--- Source data Enclosed Below ---
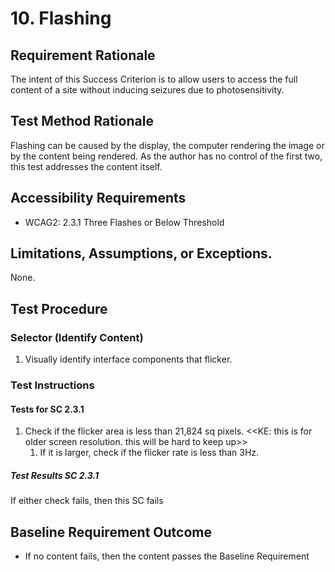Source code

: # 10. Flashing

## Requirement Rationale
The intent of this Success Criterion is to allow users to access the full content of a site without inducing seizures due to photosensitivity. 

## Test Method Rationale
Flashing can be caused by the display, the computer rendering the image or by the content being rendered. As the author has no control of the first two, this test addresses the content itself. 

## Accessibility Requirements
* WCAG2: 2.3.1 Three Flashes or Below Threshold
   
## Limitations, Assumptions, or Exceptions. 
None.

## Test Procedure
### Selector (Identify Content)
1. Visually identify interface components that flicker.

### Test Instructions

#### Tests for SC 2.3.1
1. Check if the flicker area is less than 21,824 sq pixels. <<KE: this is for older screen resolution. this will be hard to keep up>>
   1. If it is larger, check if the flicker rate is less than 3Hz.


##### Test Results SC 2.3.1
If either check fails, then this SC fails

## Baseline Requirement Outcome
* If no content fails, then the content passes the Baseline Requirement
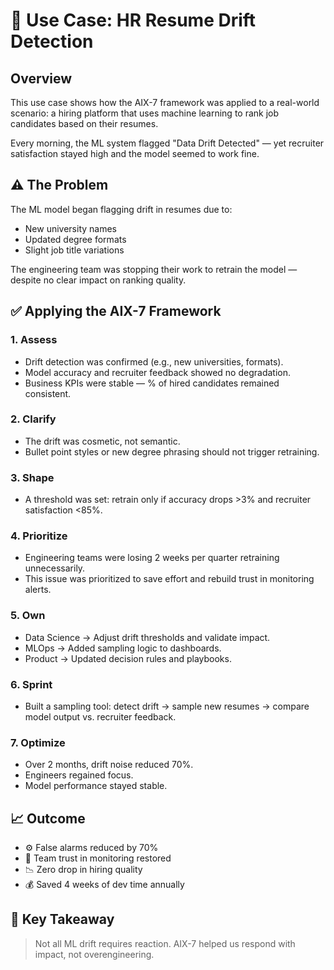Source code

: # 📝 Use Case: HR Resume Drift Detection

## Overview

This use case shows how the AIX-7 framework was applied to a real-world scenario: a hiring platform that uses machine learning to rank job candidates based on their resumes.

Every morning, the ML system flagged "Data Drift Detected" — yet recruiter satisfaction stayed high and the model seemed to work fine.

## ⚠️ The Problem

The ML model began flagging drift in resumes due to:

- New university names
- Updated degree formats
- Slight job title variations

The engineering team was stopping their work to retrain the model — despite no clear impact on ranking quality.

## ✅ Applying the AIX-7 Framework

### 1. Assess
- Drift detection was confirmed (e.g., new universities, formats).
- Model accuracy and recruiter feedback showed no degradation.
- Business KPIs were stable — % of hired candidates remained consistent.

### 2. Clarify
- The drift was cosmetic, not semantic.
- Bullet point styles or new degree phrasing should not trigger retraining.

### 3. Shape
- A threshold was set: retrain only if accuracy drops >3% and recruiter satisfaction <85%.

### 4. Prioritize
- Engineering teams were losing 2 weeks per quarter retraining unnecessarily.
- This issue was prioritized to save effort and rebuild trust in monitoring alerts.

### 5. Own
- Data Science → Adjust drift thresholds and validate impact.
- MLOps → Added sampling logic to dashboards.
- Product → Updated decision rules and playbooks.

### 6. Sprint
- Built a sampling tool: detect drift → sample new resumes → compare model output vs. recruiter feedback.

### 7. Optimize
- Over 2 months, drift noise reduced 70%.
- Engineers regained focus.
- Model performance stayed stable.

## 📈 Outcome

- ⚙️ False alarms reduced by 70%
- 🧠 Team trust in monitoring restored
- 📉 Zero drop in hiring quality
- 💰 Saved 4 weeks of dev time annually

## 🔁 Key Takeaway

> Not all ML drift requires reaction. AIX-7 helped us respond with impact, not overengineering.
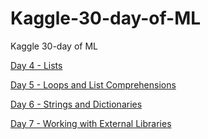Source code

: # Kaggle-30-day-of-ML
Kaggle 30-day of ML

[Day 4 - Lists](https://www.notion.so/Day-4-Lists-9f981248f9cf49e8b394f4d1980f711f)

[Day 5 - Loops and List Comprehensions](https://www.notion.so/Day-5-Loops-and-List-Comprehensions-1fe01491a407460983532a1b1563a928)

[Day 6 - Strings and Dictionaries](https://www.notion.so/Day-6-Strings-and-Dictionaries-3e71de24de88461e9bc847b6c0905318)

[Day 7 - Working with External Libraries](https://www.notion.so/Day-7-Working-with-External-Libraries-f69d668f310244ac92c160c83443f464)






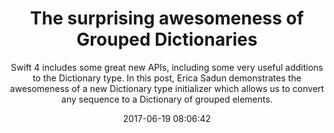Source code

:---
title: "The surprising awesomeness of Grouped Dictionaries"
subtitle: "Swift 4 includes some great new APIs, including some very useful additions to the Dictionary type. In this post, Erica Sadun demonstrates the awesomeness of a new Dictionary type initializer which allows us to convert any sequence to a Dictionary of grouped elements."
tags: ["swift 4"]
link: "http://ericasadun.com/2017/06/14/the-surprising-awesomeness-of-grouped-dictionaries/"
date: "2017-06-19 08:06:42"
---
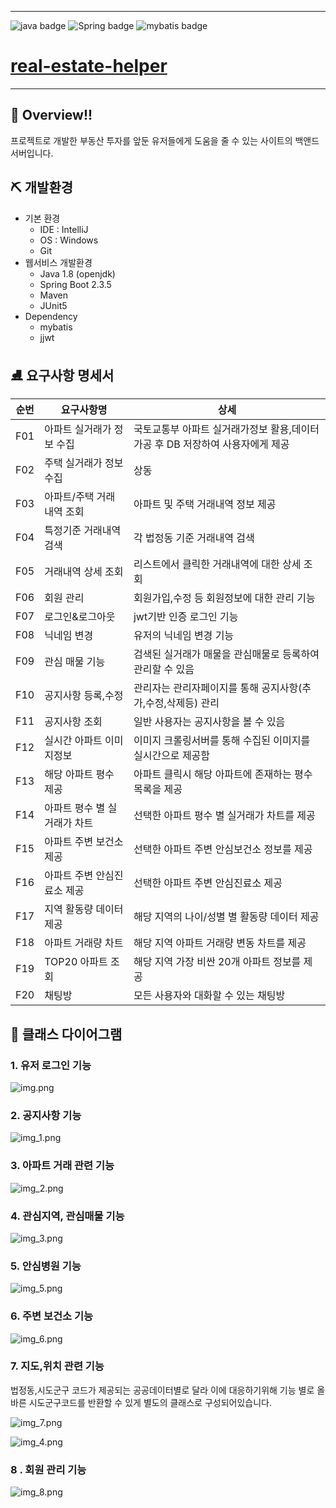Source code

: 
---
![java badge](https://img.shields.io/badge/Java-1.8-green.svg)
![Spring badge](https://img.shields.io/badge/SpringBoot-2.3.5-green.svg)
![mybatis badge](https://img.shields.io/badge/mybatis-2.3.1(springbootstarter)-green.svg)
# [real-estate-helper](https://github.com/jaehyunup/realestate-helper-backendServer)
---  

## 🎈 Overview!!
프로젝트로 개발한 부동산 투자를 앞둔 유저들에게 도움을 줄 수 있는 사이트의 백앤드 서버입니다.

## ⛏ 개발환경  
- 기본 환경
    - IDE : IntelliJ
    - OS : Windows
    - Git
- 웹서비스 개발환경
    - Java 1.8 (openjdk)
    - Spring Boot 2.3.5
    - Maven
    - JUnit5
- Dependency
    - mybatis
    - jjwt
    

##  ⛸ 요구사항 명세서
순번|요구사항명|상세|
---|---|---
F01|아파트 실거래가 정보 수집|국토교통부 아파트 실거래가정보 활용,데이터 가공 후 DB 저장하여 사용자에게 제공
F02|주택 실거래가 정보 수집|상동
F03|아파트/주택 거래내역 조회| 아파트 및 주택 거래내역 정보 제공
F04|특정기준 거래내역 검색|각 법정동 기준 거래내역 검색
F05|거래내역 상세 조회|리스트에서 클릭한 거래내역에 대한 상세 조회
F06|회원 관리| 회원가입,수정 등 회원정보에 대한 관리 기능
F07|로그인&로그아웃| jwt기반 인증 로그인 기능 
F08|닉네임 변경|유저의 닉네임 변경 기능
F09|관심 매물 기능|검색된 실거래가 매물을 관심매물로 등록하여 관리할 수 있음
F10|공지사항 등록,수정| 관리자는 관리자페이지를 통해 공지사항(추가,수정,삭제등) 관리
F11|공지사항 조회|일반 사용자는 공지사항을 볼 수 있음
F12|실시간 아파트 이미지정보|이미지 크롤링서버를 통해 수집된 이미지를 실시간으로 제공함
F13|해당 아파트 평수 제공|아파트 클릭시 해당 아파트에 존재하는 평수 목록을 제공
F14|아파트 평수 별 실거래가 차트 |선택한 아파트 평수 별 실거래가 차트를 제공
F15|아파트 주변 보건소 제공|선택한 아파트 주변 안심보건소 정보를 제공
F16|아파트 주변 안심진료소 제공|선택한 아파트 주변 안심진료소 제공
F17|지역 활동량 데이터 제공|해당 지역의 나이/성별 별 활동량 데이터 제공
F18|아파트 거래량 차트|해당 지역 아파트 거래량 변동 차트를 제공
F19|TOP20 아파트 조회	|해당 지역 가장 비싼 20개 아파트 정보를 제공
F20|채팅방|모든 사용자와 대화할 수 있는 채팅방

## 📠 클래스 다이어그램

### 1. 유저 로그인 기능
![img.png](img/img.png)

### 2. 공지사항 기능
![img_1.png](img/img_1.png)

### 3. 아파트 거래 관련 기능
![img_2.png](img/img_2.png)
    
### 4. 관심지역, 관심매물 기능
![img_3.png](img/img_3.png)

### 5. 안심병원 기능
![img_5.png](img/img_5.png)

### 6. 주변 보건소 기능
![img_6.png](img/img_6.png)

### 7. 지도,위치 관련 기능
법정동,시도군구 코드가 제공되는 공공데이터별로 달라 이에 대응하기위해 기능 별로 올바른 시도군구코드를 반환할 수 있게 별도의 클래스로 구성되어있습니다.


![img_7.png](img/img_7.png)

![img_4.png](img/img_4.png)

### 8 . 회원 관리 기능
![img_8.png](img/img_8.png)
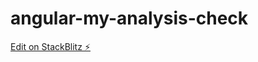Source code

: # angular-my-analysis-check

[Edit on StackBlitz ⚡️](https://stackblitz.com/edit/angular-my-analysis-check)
--- End of Enclosed Source data ---
Problem description: Exactly the lines from the one holding "### 3. 아파트 거래 관련 기능" through the last line of the entries must be set down, with nothing added and no pictures.

Finished task:
### 3. 아파트 거래 관련 기능
![img_2.png](img/img_2.png)
    
### 4. 관심지역, 관심매물 기능
![img_3.png](img/img_3.png)

### 5. 안심병원 기능
![img_5.png](img/img_5.png)

### 6. 주변 보건소 기능
![img_6.png](img/img_6.png)

### 7. 지도,위치 관련 기능
법정동,시도군구 코드가 제공되는 공공데이터별로 달라 이에 대응하기위해 기능 별로 올바른 시도군구코드를 반환할 수 있게 별도의 클래스로 구성되어있습니다.


![img_7.png](img/img_7.png)

![img_4.png](img/img_4.png)

### 8 . 회원 관리 기능
![img_8.png](img/img_8.png)
Source code

: # angular-my-analysis-check

[Edit on StackBlitz ⚡️](https://stackblitz.com/edit/angular-my-analysis-check)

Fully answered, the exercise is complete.